Hırsız ve Halefi


              Uzun süreli bir yazı dizimizin ardından, güzel bir fıkra ile monotonluktan kurtulalım istedim. Hem biraz tebessüm edelim, hem de kıssadan hisse almaya ne dersiniz?
              Mahallenin birinde halk işinde gücünde, namazında, niyazında hayat devam edip giderken, karşılarına beklenmedik olaylar çıkıyor.
              Mahalleli ezan vakti camiye toplanıyorlar, fakat cemaat namaz kılarken, bir hırsız ayakkabıları toplayıp götürüyor.
               Bir gün böyle, beş gün böyle, her namaz vakti ayakkabılar gidiyor.
               Bakmışlar olacak gibi değil, vatandaşa artık bıkkınlık gelmiş. Halk illallah etmiş. Bir araya gelip toplanmışlar. Buna nasıl bir çare bulalım? Diye tartışırken;
              Vatandaşlardan birisi; “Ben çaresini buldum” diyor.
                Topluluk merakla,
              -“Söyle nedir fikrin”
              -“En iyisi hırsızı camiye imam yapalım. Namaz kılarken, Gözümüzün önünde olur, ayakkabılarda kurtulur.”
              Cemaat, herkes birbirine bakıyor, olur mu? 
              Düşününce “neden olmasın, iyi fikir” diyorlar.
              Hırsızı tutup, yalvar, yakar camiye imam yapıyorlar. Ayakkabılar birkaç ay özgürlüğüne kavuşuyor.  Vatandaşta bir nefes alıyor. “Oh be kurtulduk” diyorlar.
               Ne var ki imam bir hesap, kitap yapıyor, ayakkabıdan kazandığı ile imamlık maaşından aldığı parayı. Küllü zararda. Olacak gibi değil.
               Cemaatin sevinci uzun sürmüyor.

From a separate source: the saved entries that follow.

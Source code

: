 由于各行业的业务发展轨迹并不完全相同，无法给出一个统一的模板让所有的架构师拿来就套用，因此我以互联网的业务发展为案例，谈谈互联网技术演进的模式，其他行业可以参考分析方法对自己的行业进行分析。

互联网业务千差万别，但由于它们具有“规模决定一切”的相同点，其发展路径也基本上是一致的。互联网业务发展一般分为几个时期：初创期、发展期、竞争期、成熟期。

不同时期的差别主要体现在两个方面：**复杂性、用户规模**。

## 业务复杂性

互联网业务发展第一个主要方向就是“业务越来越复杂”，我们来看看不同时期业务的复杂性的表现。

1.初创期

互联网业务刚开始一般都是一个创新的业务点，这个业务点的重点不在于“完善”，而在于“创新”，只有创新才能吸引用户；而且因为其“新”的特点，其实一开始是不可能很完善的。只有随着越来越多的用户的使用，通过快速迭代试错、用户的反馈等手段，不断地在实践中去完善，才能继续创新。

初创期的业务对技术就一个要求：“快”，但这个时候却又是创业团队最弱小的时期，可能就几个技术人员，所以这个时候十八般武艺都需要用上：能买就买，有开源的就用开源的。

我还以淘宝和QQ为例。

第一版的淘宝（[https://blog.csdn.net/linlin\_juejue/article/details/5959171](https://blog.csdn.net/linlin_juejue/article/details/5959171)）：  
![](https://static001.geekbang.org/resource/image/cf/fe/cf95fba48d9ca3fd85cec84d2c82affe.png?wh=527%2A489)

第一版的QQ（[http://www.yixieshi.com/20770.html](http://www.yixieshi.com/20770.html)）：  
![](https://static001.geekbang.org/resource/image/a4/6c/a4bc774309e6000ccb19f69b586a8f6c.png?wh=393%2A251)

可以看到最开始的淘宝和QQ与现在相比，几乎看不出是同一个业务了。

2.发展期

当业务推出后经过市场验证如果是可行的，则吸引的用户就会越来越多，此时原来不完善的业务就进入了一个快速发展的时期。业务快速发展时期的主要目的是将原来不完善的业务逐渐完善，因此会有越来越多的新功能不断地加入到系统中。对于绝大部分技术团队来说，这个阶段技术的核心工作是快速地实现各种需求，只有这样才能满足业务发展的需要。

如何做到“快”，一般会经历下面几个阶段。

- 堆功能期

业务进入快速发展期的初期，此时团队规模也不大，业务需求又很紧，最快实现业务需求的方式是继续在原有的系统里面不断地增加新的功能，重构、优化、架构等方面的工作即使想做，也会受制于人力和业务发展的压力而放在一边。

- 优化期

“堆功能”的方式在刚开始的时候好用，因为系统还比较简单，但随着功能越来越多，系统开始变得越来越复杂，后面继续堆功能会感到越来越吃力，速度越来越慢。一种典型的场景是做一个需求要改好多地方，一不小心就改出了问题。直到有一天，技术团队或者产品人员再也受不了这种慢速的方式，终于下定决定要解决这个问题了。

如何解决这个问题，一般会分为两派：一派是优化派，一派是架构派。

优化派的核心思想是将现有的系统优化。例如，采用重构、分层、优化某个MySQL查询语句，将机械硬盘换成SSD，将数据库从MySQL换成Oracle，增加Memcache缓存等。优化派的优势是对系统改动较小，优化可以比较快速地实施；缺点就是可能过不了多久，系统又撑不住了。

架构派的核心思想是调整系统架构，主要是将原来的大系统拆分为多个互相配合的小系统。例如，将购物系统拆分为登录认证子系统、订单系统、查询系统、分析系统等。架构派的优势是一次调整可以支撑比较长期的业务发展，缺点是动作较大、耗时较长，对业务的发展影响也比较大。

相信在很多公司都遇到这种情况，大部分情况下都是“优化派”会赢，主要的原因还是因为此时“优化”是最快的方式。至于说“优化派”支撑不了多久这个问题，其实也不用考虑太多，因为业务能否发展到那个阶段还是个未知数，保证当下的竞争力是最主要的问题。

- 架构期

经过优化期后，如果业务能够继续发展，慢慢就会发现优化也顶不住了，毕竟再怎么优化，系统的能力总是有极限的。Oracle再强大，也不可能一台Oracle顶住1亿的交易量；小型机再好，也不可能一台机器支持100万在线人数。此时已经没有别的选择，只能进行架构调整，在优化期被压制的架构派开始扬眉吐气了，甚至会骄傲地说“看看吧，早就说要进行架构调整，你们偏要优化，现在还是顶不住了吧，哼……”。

               İmam efendi bu defa, halefini çağırıyor ve aynı mesleği ona öğretiyor. “Ben namaz kıldırırken, sen ayakkabıları toplayıp götürüyorsun”  öğütlüyor. 
               -Sonra? 
               -Sonrası, yarı yarıya bölüşürüz.
                İmam namaza başlıyor, halefi ayakkabıları toplayıp götürüyor. Bir gün, beş gün, halka gına geliyor. 
                “ Yahu hırsızı imam yaptık, yine kurtulamadık, bu defada halefi ayakkabıları alıp götürdü” diye feryat ediyorlar.. 
                 Ne diyelim? Kıssadan hisse.